ABOUT THIS TASK
This exercise calls for the line with "### Descrizione", the line with "Per il reddito in Germania, si", and all lines between them in the material below, output exactly and with no other lines.

+ + + +

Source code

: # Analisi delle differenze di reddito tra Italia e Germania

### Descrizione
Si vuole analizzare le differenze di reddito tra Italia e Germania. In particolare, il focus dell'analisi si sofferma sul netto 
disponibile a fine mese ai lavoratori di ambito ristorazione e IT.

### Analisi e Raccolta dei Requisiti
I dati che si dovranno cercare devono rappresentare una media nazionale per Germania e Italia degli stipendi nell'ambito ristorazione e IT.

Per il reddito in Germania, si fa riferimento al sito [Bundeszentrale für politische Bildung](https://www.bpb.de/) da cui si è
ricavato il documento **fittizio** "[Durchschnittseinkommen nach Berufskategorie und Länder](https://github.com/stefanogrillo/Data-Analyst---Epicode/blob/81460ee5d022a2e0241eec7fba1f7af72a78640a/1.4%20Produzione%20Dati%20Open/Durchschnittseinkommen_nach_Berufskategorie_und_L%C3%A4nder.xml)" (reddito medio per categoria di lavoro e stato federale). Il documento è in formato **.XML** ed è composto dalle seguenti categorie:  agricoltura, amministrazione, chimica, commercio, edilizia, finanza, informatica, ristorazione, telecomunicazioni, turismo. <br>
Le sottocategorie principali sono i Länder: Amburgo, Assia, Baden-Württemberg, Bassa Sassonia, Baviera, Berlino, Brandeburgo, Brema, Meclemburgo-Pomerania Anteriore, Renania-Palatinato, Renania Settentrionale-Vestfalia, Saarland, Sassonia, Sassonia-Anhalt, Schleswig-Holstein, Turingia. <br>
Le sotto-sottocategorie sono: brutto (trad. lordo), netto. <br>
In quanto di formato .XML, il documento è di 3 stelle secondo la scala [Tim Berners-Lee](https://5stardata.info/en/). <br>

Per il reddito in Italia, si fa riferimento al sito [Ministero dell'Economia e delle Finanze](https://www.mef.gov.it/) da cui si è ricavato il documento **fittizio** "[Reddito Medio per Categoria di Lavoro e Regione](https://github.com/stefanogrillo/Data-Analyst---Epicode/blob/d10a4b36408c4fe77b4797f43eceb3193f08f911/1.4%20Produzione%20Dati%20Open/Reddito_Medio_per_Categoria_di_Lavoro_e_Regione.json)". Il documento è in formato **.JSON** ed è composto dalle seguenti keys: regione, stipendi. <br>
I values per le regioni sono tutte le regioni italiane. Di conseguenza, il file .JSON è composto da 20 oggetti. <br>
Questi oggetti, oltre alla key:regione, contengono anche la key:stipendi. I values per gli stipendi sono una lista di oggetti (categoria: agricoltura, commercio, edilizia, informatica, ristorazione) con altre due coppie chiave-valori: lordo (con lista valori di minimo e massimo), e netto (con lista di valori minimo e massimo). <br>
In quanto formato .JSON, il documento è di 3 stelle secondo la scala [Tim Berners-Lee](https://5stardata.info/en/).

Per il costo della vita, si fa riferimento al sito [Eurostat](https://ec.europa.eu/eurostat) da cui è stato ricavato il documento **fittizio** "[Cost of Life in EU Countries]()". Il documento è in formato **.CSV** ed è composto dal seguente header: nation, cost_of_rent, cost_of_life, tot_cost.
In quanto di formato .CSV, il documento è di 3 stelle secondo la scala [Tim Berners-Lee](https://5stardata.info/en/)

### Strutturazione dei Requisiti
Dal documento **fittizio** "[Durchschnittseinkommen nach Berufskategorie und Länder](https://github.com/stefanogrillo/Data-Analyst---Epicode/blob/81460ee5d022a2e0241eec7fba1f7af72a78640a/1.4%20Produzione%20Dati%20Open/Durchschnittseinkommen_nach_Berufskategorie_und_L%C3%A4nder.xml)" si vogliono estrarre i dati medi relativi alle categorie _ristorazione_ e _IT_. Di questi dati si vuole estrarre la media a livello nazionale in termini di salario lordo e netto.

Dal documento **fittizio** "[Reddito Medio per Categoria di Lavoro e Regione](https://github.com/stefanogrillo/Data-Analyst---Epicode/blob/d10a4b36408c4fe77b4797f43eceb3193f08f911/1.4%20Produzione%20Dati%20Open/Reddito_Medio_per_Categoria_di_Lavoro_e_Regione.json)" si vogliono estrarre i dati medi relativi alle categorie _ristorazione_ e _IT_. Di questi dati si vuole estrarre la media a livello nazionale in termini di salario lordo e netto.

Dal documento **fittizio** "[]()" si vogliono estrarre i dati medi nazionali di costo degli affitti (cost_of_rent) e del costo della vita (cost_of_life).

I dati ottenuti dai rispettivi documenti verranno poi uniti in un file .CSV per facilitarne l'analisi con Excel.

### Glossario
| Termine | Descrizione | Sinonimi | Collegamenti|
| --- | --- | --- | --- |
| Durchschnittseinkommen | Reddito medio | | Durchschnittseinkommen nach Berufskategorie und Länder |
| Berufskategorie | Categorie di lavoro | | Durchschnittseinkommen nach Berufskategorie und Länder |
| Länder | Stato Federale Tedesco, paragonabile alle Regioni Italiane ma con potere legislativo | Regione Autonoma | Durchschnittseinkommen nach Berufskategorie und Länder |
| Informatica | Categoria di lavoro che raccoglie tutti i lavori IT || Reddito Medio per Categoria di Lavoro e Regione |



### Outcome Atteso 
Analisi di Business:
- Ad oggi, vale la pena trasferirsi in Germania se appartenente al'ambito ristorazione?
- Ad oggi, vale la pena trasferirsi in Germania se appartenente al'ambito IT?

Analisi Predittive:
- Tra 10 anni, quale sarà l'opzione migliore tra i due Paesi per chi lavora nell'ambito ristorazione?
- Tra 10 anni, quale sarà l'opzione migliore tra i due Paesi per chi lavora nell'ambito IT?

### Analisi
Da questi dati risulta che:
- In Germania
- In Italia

+ + + +

COMPLETED EXERCISE
### Descrizione
Si vuole analizzare le differenze di reddito tra Italia e Germania. In particolare, il focus dell'analisi si sofferma sul netto 
disponibile a fine mese ai lavoratori di ambito ristorazione e IT.

### Analisi e Raccolta dei Requisiti
I dati che si dovranno cercare devono rappresentare una media nazionale per Germania e Italia degli stipendi nell'ambito ristorazione e IT.

Per il reddito in Germania, si fa riferimento al sito [Bundeszentrale für politische Bildung](https://www.bpb.de/) da cui si è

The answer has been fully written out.